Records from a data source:
= Beginning of Section =
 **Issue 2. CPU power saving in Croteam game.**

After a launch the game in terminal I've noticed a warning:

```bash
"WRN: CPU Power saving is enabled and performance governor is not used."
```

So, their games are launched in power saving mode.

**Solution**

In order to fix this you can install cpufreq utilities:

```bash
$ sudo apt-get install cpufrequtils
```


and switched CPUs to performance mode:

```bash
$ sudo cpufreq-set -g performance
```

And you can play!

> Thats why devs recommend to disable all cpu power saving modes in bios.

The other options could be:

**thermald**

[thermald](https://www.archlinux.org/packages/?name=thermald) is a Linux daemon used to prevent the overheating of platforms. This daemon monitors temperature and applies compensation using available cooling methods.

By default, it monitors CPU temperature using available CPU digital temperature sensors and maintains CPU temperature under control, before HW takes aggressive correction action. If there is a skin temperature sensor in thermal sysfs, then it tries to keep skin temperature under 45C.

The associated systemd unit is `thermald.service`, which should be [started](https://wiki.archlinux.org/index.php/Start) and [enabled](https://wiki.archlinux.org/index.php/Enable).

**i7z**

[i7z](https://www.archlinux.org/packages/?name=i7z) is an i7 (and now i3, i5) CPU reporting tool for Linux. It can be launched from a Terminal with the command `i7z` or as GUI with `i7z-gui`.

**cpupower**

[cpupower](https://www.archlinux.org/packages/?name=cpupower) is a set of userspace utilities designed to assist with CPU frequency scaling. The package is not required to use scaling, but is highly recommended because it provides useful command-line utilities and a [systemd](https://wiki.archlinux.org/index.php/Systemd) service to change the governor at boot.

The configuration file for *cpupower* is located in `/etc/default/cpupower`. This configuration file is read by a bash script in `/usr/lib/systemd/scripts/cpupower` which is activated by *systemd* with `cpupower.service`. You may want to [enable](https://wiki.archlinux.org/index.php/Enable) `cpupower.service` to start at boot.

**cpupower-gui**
= End of Section =
## Work request
Scan the data above and copy each line containing the word "governor".

## Written answer
"WRN: CPU Power saving is enabled and performance governor is not used."
[cpupower](https://www.archlinux.org/packages/?name=cpupower) is a set of userspace utilities designed to assist with CPU frequency scaling. The package is not required to use scaling, but is highly recommended because it provides useful command-line utilities and a [systemd](https://wiki.archlinux.org/index.php/Systemd) service to change the governor at boot.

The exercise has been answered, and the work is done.